Redacción Central/El Andaluz
Never Antelo desenmascaró al exgobernador Adrián Oliva en pleno debate, acusándolo de haber endeudado a Tarija con 900 millones de bolivianos sin que se vean las obras y de ser un «demagogo» por proponer ahora una planificación que fue incapaz de ejecutar cuando tuvo el poder y los recursos para hacerlo. En un encendido cara a cara, el candidato de NGP desautorizó punto por punto las propuestas de su rival, exponiendo sus contradicciones y presentándose como la única alternativa con un plan concreto para sacar al departamento de la crisis.
Primer golpe: «¿Qué plata van a gastar si no hay?»
El primer enfrentamiento se dio en el eje económico. Adrián Oliva, en su intervención, habló de «nuevas formas de financiamiento» y se jactó de una supuesta gestión exitosa de fondos en el pasado. La respuesta de Never Antelo fue fulminante, cuestionando la base misma del discurso de su adversario.
«Es triste escuchar a candidatos que hablan de gastar la plata. ¿Qué plata van a gastar si no hay plata?«, interpeló Antelo, para luego lanzar el argumento más contundente: «Hay candidatos que están pensando en endeudarse, como hizo Adrián Oliva, 900 millones que se prestó y no sabemos dónde están esos 900 millones«.
Con esta acusación, Antelo marcó una línea divisoria: mientras Oliva piensa en más deuda, su propuesta se enfoca en invertir los «pocos recursos» en desarrollo productivo a través de alianzas público-privadas, donde el Estado sea un «facilitador» y no un «administrador».
Segundo golpe: «Demagogia se llama en política»
El segundo choque fue aún más contundente. Cuando Oliva disertó sobre la necesidad de un nuevo ordenamiento territorial para enfrentar el cambio climático y propuso crear un «observatorio hídrico ambiental» con apoyo de la NASA, Antelo lo interrumpió para cuestionar su coherencia.
«Se quiere planificar, pero no se hizo hace 10 años. Si esto tendríamos que tenerlo, planificación. O sea, querer ahora decir ‘vamos a hacer las cosas’ es mentirle a la gente.
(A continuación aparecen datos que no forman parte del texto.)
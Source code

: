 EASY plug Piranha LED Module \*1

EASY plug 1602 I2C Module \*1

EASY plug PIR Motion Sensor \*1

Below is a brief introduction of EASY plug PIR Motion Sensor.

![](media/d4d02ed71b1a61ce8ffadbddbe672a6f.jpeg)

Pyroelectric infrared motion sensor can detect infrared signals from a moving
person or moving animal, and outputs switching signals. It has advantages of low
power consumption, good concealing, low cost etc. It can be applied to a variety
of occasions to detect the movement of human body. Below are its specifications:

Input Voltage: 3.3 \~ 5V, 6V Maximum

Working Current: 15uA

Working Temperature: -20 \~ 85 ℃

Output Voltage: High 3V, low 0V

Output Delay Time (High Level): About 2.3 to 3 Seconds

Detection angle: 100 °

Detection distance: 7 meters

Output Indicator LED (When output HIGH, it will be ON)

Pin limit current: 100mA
Demagogia se llama en política», sentenció el candidato de NGP.
Frente a la propuesta de Oliva, Antelo puso sobre la mesa soluciones concretas: aplicar la Ley Departamental 050, una norma «guardada» que ordena crear institutos estadísticos para que el campesino «deje de producir a ciegas». En lugar de «observatorios», propuso capitalizar el agro con los fondos del Prosol y conectar la producción de ajo, cebolla y tuna con las plantas industriales que hoy están abandonadas.
Con cada intervención, Antelo no solo presentó su plan, sino que también cuestionó la credibilidad de un exgobernador que, según él, forma parte de los «viejos políticos» que despilfarraron la bonanza y ahora, en plena crisis, quieren volver a prometer lo que nunca cumplieron.